Exercise:
If a line below contains the string "different", copy it out.
Materials provided START
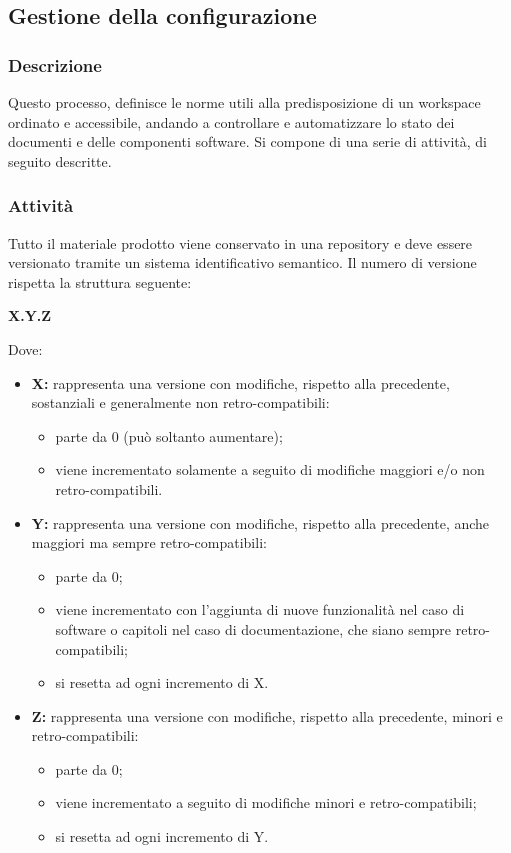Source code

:   \subsection{Gestione della configurazione}
    \subsubsection{Descrizione}
      Questo processo, definisce le norme utili alla predisposizione di un workspace ordinato e accessibile, andando a controllare e automatizzare lo stato dei documenti e delle componenti software. Si compone di una serie di attività, di seguito descritte.
    \subsubsection{Attività}
        Tutto il materiale prodotto viene conservato in una repository e deve essere versionato tramite un sistema identificativo semantico. Il numero di versione rispetta la struttura seguente:
        \begin{center}
          \textbf{X.Y.Z}
        \end{center}
        Dove:
        \begin{itemize}
          \item \textbf{X:} rappresenta una versione con modifiche, rispetto alla precedente, sostanziali e generalmente non retro-compatibili:
            \begin{itemize}
              \item parte da 0 (può soltanto aumentare);
              \item viene incrementato solamente a seguito di modifiche maggiori e/o non retro-compatibili.
            \end{itemize}
          \item \textbf{Y:} rappresenta una versione con modifiche, rispetto alla precedente, anche maggiori ma sempre retro-compatibili:
            \begin{itemize}
              \item parte da 0;
              \item viene incrementato con l'aggiunta di nuove funzionalità nel caso di software o capitoli nel caso di documentazione, che siano sempre retro-compatibili;
              \item si resetta ad ogni incremento di X.
            \end{itemize}
          \item \textbf{Z:} rappresenta una versione con modifiche, rispetto alla precedente, minori e retro-compatibili:
            \begin{itemize}
              \item parte da 0;
              \item viene incrementato a seguito di modifiche minori e retro-compatibili;
              \item si resetta ad ogni incremento di Y.
            \end{itemize}
        \end{itemize}

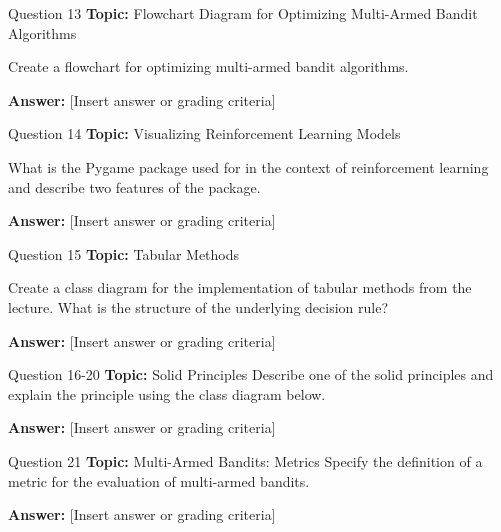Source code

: \begin{frame}{Question 13}
    \textbf{Topic:} Flowchart Diagram for Optimizing Multi-Armed Bandit Algorithms
    \vspace{10pt}

    Create a flowchart for optimizing multi-armed bandit algorithms. 
    \vspace{20pt}

    \textbf{Answer:} [Insert answer or grading criteria]
\end{frame}

\begin{frame}{Question 14}
    \textbf{Topic:} Visualizing Reinforcement Learning Models
    \vspace{10pt}

    What is the Pygame package used for in the context of reinforcement learning and describe two features of the package. 
    \vspace{20pt}

    \textbf{Answer:} [Insert answer or grading criteria]
\end{frame}

\begin{frame}{Question 15}
    \textbf{Topic:} Tabular Methods
    \vspace{10pt}

    Create a class diagram for the implementation of tabular methods from the lecture. What is the structure of the underlying decision rule? 
    \vspace{20pt}

    \textbf{Answer:} [Insert answer or grading criteria]
\end{frame}

\begin{frame}{Question 16-20}
    \textbf{Topic:} Solid Principles
    \vspace{10pt}
    Describe one of the solid principles and explain the principle using the class diagram below. 
    \vspace{20pt}

    \textbf{Answer:} [Insert answer or grading criteria]
\end{frame}

\begin{frame}{Question 21}
    \textbf{Topic:} Multi-Armed Bandits: Metrics
    \vspace{10pt}
    Specify the definition of a metric for the evaluation of multi-armed bandits.
    \vspace{20pt}

    \textbf{Answer:} [Insert answer or grading criteria]
\end{frame}

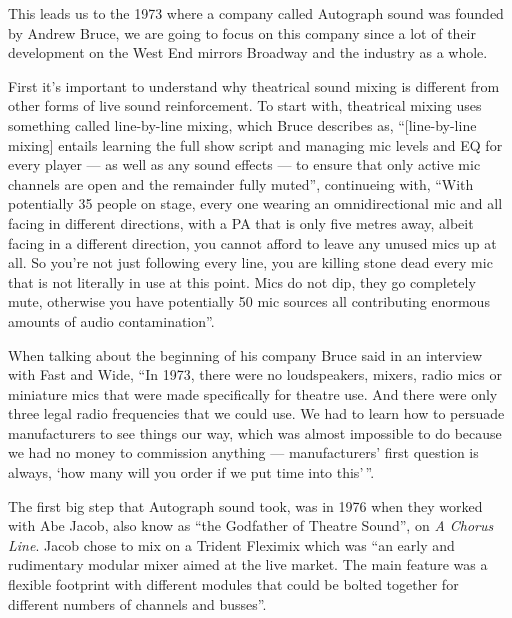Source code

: \documentclass[12pt]{article}
\begin{document}
\begin{doublespace}
\par This leads us to the 1973 where a company called Autograph sound was founded by Andrew Bruce, we are going to focus on this company since a lot of their development on the West End mirrors Broadway and the industry as a whole.
\par First it's important to understand why theatrical sound mixing is different from other forms of live sound reinforcement.
To start with, theatrical mixing uses something called line-by-line mixing, which Bruce describes as, ``[line-by-line mixing] entails learning the full show script and managing mic levels and EQ for every player — as well as any sound effects — to ensure that only active mic channels are open and the remainder fully muted''\autocite{bruceAndrewBruceMusical}, continueing with, ``With potentially 35 people on stage, every one wearing an omnidirectional mic and all facing in different directions, with a PA that is only five metres away, albeit facing in a different direction, you cannot afford to leave any unused mics up at all. So you're not just following
every line, you are killing stone dead every mic that is not literally in use at this point. Mics do not dip, they go completely mute, otherwise you have potentially 50 mic sources all contributing enormous amounts of audio contamination''.\autocite{bruceAndrewBruceMusical}
\par When talking about the beginning of his company Bruce said in an interview with Fast and Wide, ``In 1973, there were no loudspeakers, mixers, radio mics or miniature mics that were made specifically for theatre use. And there were only three legal radio frequencies that we could use. We had to learn how to persuade manufacturers to see things our way, which was almost impossible to do because we had no money to commission anything --- manufacturers' first question is always, `how many will you order if we put time into this'\,''.\autocite{bruceTheatreSoundDigital}
\par The first big step that Autograph sound took, was in 1976 when they worked with Abe Jacob, also know as ``the Godfather of Theatre Sound'', on \textit{A Chorus Line}. Jacob chose to mix on a Trident Fleximix which was ``an early and rudimentary modular mixer aimed at the live market. The main feature was a flexible footprint with different modules that could be bolted together for different numbers of channels and busses''.\autocite{bruceTheatreSoundDigital}

\end{doublespace}
\end{document}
Materials provided END
Solution:
\par First it's important to understand why theatrical sound mixing is different from other forms of live sound reinforcement.
To start with, theatrical mixing uses something called line-by-line mixing, which Bruce describes as, ``[line-by-line mixing] entails learning the full show script and managing mic levels and EQ for every player — as well as any sound effects — to ensure that only active mic channels are open and the remainder fully muted''\autocite{bruceAndrewBruceMusical}, continueing with, ``With potentially 35 people on stage, every one wearing an omnidirectional mic and all facing in different directions, with a PA that is only five metres away, albeit facing in a different direction, you cannot afford to leave any unused mics up at all. So you're not just following
\par The first big step that Autograph sound took, was in 1976 when they worked with Abe Jacob, also know as ``the Godfather of Theatre Sound'', on \textit{A Chorus Line}. Jacob chose to mix on a Trident Fleximix which was ``an early and rudimentary modular mixer aimed at the live market. The main feature was a flexible footprint with different modules that could be bolted together for different numbers of channels and busses''.\autocite{bruceTheatreSoundDigital}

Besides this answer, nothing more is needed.